# Dataset extract:

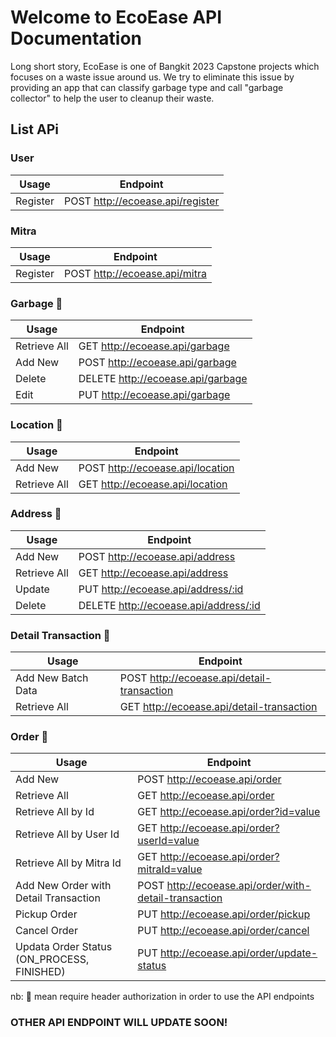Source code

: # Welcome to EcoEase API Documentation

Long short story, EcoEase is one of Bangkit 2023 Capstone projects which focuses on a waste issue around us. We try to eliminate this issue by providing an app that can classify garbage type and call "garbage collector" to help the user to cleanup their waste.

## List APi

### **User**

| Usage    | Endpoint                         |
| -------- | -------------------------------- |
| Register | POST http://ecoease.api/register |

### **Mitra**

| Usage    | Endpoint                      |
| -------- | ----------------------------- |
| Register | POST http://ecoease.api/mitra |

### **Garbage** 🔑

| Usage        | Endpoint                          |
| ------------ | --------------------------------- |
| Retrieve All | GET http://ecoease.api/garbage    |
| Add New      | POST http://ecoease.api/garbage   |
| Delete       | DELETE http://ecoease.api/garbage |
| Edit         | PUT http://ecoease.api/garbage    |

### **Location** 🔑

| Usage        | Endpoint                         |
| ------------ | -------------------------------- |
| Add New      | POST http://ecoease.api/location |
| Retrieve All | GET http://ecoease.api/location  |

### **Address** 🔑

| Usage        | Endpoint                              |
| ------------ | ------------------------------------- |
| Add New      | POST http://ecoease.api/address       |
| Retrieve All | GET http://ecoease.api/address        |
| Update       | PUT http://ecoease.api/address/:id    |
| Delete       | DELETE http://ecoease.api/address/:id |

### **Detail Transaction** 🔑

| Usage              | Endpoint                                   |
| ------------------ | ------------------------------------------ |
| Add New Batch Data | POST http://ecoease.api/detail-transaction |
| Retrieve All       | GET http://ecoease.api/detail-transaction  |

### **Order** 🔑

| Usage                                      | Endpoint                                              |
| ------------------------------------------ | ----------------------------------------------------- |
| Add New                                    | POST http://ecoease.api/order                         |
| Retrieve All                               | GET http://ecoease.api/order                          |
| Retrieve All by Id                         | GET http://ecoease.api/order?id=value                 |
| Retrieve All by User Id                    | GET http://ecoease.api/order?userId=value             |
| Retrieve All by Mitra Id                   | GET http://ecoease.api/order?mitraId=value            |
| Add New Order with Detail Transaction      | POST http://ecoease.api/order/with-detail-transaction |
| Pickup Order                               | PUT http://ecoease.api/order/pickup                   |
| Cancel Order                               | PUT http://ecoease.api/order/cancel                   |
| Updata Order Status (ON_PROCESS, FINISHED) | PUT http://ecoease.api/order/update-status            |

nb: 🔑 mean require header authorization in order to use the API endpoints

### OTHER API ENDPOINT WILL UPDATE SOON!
---
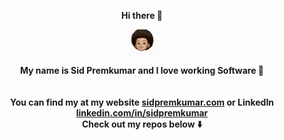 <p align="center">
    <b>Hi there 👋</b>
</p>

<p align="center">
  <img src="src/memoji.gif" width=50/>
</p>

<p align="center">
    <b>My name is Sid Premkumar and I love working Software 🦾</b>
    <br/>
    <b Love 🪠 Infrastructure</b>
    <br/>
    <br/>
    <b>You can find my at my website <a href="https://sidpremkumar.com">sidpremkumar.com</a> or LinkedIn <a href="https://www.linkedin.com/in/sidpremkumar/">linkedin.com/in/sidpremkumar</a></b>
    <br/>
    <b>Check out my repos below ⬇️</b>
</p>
...
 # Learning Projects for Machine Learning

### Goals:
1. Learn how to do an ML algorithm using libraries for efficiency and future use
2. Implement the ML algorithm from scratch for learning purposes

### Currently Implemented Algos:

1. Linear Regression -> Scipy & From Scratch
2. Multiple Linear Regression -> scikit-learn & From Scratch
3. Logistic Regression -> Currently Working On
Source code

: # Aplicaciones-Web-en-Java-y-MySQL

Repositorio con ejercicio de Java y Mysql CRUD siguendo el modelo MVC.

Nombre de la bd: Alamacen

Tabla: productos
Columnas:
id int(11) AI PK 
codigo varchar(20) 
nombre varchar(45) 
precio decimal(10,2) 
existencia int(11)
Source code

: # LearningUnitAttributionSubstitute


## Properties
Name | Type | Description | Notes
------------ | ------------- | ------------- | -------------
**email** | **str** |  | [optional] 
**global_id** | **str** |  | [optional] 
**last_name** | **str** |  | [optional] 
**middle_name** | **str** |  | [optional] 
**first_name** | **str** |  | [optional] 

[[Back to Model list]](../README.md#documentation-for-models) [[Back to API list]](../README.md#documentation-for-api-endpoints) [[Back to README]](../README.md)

# Problem statement:
Give the number of lines in the entries above that include the word "value", and nothing more.

# Task solution:
3